Fact checking has become a major industry. The focus is primarily political as legions of fact-checkers try to ascertain the “truthiness” of politicians’ pronouncements. But, other “facts” need checking, too.
In my recent article The Eiffel Chimney & Mining Museum of El Triunfo, I parroted the common wisdom that French engineer Gustave Eiffel—he of Eiffel Tower fame—designed El Triunfo’s iconic 10-story high chimney, built in 1890. But, despite numerous citations to that effect on-line, the reality is that Eiffel’s involvement in the design of the chimney is questionable.
Unfortunately, this is a “fact” that’s difficult to check for lack of original source material. One of the most persuasive citations in favor comes from a 2008 report to the Geographic Society of America outlining an archeological study conducted in El Triunfo:
“El Triunfo, like other mining communities, utilized some of the most advanced industrial technology of the 19th century, including La Ramona, 35-meter-high smokestack designed by Gustav Eiffel, renowned engineer and designer of the Eiffel Tower….”
But no primary source material was cited.
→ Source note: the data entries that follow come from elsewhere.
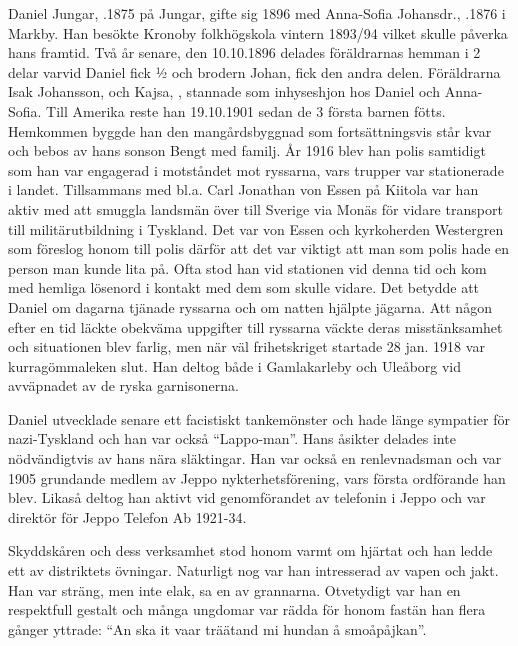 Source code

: Daniel Jungar, .1875 på Jungar, gifte sig 1896 med Anna-Sofia Johansdr., .1876 i Markby. Han besökte Kronoby folkhögskola vintern 1893/94 vilket skulle påverka hans framtid. Två år senare, den 10.10.1896 delades föräldrarnas hemman i 2 delar varvid Daniel fick ½ och brodern Johan,  fick den andra delen. Föräldrarna Isak Johansson,  och Kajsa, , stannade som inhyseshjon hos Daniel och Anna-Sofia. Till Amerika reste han 19.10.1901 sedan de 3 första barnen fötts. Hemkommen byggde han den mangårdsbyggnad som fortsättningsvis står kvar och bebos av hans sonson Bengt med familj.
År 1916 blev han polis samtidigt som han var engagerad i motståndet mot ryssarna, vars trupper var stationerade i landet. Tillsammans med bl.a. Carl Jonathan von Essen på Kiitola var han aktiv med att smuggla landsmän över till Sverige via Monäs för vidare transport till militärutbildning i Tyskland. Det var von Essen och kyrkoherden Westergren som föreslog honom till polis därför att det var viktigt att man som polis hade en person man kunde lita på. Ofta stod han vid stationen vid denna tid och kom med hemliga lösenord i kontakt med dem som skulle vidare. Det betydde att Daniel om dagarna tjänade ryssarna och om natten hjälpte jägarna. Att någon efter en tid läckte obekväma uppgifter till ryssarna väckte deras misstänksamhet och situationen blev farlig, men när väl frihetskriget startade 28 jan. 1918 var kurragömmaleken slut. Han deltog både i Gamlakarleby och Uleåborg vid avväpnadet av de ryska garnisonerna.

Daniel utvecklade senare ett facistiskt tankemönster och hade länge sympatier för nazi-Tyskland och han var också ``Lappo-man''. Hans åsikter delades inte nödvändigtvis av hans nära släktingar. Han var också en renlevnadsman och var 1905 grundande medlem av Jeppo nykterhetsförening, vars första ordförande han blev. Likaså deltog han aktivt vid genomförandet av telefonin i Jeppo  och var direktör för Jeppo Telefon Ab 1921-34.

Skyddskåren och dess verksamhet stod honom varmt om hjärtat och han ledde ett av distriktets övningar. Naturligt nog var han intresserad av vapen och jakt. Han var sträng, men inte elak, sa en av grannarna. Otvetydigt var han en respektfull gestalt och många ungdomar var rädda för honom fastän han flera gånger yttrade: ``An ska it vaar träätand mi hundan å smoåpåjkan''.

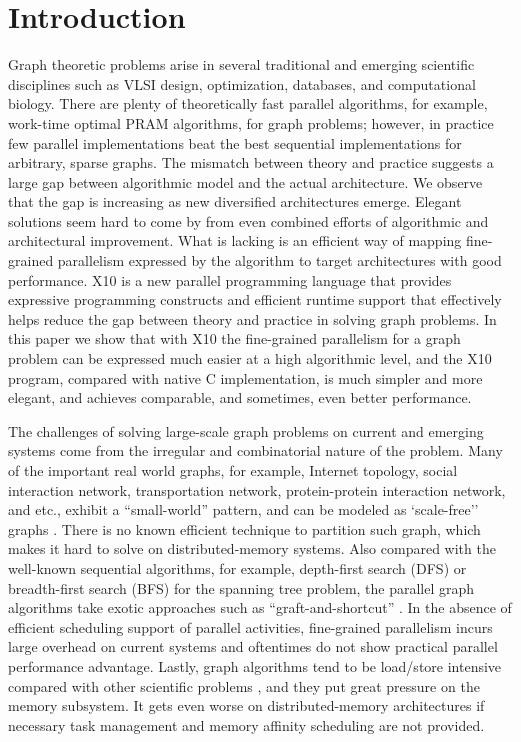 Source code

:
\section{Introduction}
\label{s:intr}

 Graph theoretic problems arise in several traditional and emerging scientific disciplines such as VLSI design, optimization, databases, and computational biology. There are plenty of theoretically fast parallel algorithms, for example, work-time optimal PRAM algorithms, for graph problems; however, in
 practice few parallel implementations beat the best sequential implementations for arbitrary, sparse
 graphs. The mismatch between theory and practice suggests a large gap between algorithmic model and the actual architecture. We observe that the gap is increasing as new diversified architectures emerge. Elegant solutions seem hard to come by from even combined efforts of algorithmic and architectural improvement. What is lacking is an efficient way of mapping fine-grained parallelism expressed by the algorithm to target architectures with good performance. X10 is a new parallel programming language that provides expressive programming constructs and efficient runtime support that effectively helps reduce the gap between theory and practice in solving graph problems. In this paper we show that with X10 the fine-grained parallelism for a graph problem can be expressed much easier at a high algorithmic level, and the X10 program, compared with native C implementation, is much simpler and more elegant, and achieves comparable, and sometimes, even better performance. 

 The challenges of solving large-scale graph problems on current and emerging systems come from the irregular and combinatorial nature of the problem. Many of the important real world graphs, for example, Internet topology, social interaction network, transportation network, protein-protein interaction network, and etc., exhibit a ``small-world'' pattern, and can be modeled as `scale-free'' graphs \cite{CZF04}. There is no known efficient technique to partition such graph, which makes it hard to solve on distributed-memory systems. Also compared with the well-known sequential algorithms, for example, depth-first search (DFS) or breadth-first search (BFS) for the spanning tree problem, the parallel graph algorithms take exotic approaches such as ``graft-and-shortcut'' \cite{SV82}. In the absence of efficient scheduling support of parallel activities, fine-grained parallelism incurs large overhead on current systems and oftentimes do not show practical parallel performance advantage. Lastly, graph algorithms tend to be load/store intensive compared with other scientific problems \cite{G06}, and they put great pressure on the memory subsystem. It gets even worse on distributed-memory architectures if necessary task management and memory affinity scheduling are not provided.  
 
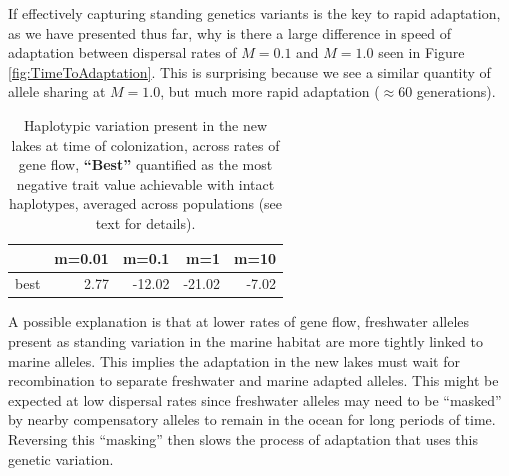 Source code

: \documentclass{article}
\begin{document}
If effectively capturing standing genetics variants is the key to rapid adaptation, as we have presented thus far, why is there a large difference in speed of adaptation between dispersal rates of $M = 0.1$ and $M = 1.0$ seen in Figure \ref{fig:TimeToAdaptation}. 
This is surprising because we see a similar quantity of allele sharing at  $M = 1.0$, but much more rapid adaptation ($\approx 60$ generations).

\begin{table}[ht]
    \centering
    \begin{tabular}{rrrrr}
      \hline
     & m=0.01 & m=0.1 & m=1 & m=10 \\ 
      \hline
          best & 2.77 & -12.02 & -21.02 & -7.02 \\ 
       \hline
    \end{tabular}
    \caption{
        Haplotypic variation present in the new lakes at time of colonization,
        across rates of gene flow,
        \textbf{``Best''} 
        quantified as the most negative trait value achievable
        with intact haplotypes, averaged across populations
        (see text for details).
    } \label{tab:linkage}
\end{table}

A possible explanation is that at lower rates of gene flow, freshwater alleles present as standing variation in the marine habitat are more tightly linked to marine alleles. This implies the adaptation in the new lakes must wait for recombination to separate freshwater and marine adapted alleles. This might be expected at low dispersal rates since freshwater alleles may need to be ``masked'' by nearby compensatory alleles to remain in the ocean for long periods of time. Reversing this ``masking'' then slows the process of adaptation that uses this genetic variation.
\end{document}
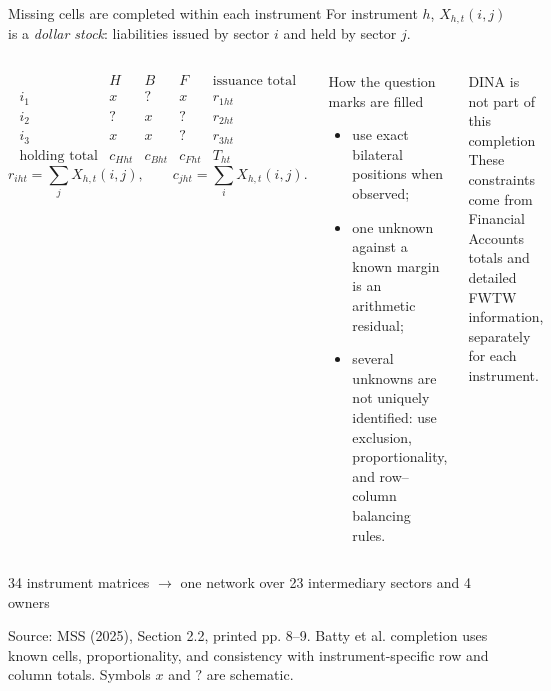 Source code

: \documentclass[aspectratio=169,11pt]{beamer}
\newcommand{\source}[1]{%
  \vfill
  {\color{MSSGray}\fontsize{6.5}{7.5}\selectfont #1\par}
}
\newcommand{\orange}[1]{\textcolor{MSSOrange}{#1}}
\newcommand{\navy}[1]{\textcolor{MSSNavy}{#1}}
\begin{document}
\begin{frame}{Missing cells are completed within each instrument}
  \fontsize{8.9}{10.6}\selectfont
  For instrument \(h\), \(X_{h,t}(i,j)\) is a \emph{dollar stock}: liabilities
  issued by sector \(i\) and held by sector \(j\).
  \begin{columns}[T,onlytextwidth]
    \[
      \begin{array}{c|ccc|c}
        & H & B & F & \text{issuance total}\\ \hline
        i_1 & x & ? & x & r_{1ht}\\
        i_2 & ? & x & ? & r_{2ht}\\
        i_3 & x & x & ? & r_{3ht}\\ \hline
        \text{holding total} & c_{Hht} & c_{Bht} & c_{Fht} & T_{ht}
      \end{array}
    \]
    \[
      r_{iht}=\sum_jX_{h,t}(i,j),\qquad
      c_{jht}=\sum_iX_{h,t}(i,j).
    \]

    \begin{block}{How the question marks are filled}
      \begin{itemize}
        \item use exact bilateral positions when observed;
        \item one unknown against a known margin is an arithmetic residual;
        \item several unknowns are not uniquely identified: use exclusion,
          proportionality, and row--column balancing rules.
      \end{itemize}
    \end{block}
    \begin{alertblock}{DINA is not part of this completion}
      These constraints come from Financial Accounts totals and detailed FWTW
      information, separately for each instrument.
    \end{alertblock}
  \end{columns}
  \vspace{0.05cm}
  \centering
  \orange{34 instrument matrices} \(\longrightarrow\) \navy{one network over 23 intermediary sectors and 4 owners}
  \source{Source: MSS (2025), Section 2.2, printed pp. 8--9. Batty et al. completion uses known cells, proportionality, and consistency with instrument-specific row and column totals. Symbols \(x\) and \(?\) are schematic.}
\end{frame}
\end{document}
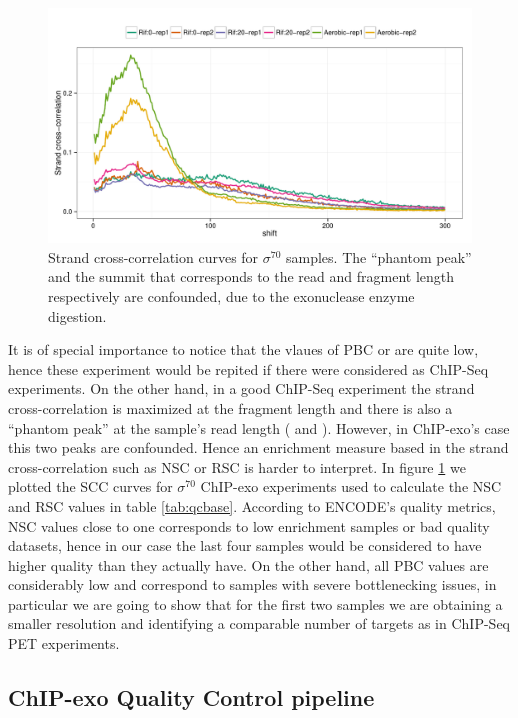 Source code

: \documentclass{bmcart}\usepackage[]{graphicx}\usepackage[]{color}
\begin{document}
\begin{figure}[h!]
  \centering
  \includegraphics[width = .8\textwidth]{../figs/for_paper/EColi_strand_cross_corr.pdf}
  \caption{Strand cross-correlation curves for $\sigma^{70}$
    samples. The ``phantom peak'' and the summit that corresponds to
    the read and fragment length respectively are confounded, due to
    the exonuclease enzyme digestion.}
  \label{figsup:scc}
\end{figure}

It is of special importance to notice that the vlaues of PBC or are
quite low, hence these experiment would be repited if there were
considered as ChIP-Seq experiments. On the other hand, in a good
ChIP-Seq experiment the strand cross-correlation is maximized at the
fragment length and there is also a ``phantom peak'' at the sample's
read length (\cite{encode_qc} and \cite{strandcc}).  However, in
ChIP-exo's case this two peaks are confounded. Hence an enrichment
measure based in the strand cross-correlation such as NSC or RSC is
harder to interpret. In figure \ref{figsup:scc} we plotted the SCC
curves for $\sigma^{70}$ ChIP-exo experiments used to calculate the
NSC and RSC values in table \ref{tab:qcbase}. According to ENCODE's
quality metrics, NSC values close to one corresponds to low enrichment
samples or bad quality datasets, hence in our case the last four
samples would be considered to have higher quality than they actually
have. On the other hand, all PBC values are considerably low and
correspond to samples with severe bottlenecking issues, in particular
we are going to show that for the first two samples we are obtaining a
smaller resolution and identifying a comparable number of targets as
in ChIP-Seq PET experiments.

\subsection{ChIP-exo Quality Control pipeline}
\label{sec:QC}
\end{document}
Two readers—both of whom have studied the history of the chimney—let me know they have been unable to find any support the claim. And a sign posted on a fence surrounding the base of the chimney—placed there as part of the recent restoration project—calls the Eiffel story a myth.
“Although we don’t know specifically who designed it, we do know that it was NOT Gustave Eiffel as a local myth has had it for years; there is no record of the structure in the Eiffel archives in France.”
If the story is not true, an interesting question remains: who created the myth and why?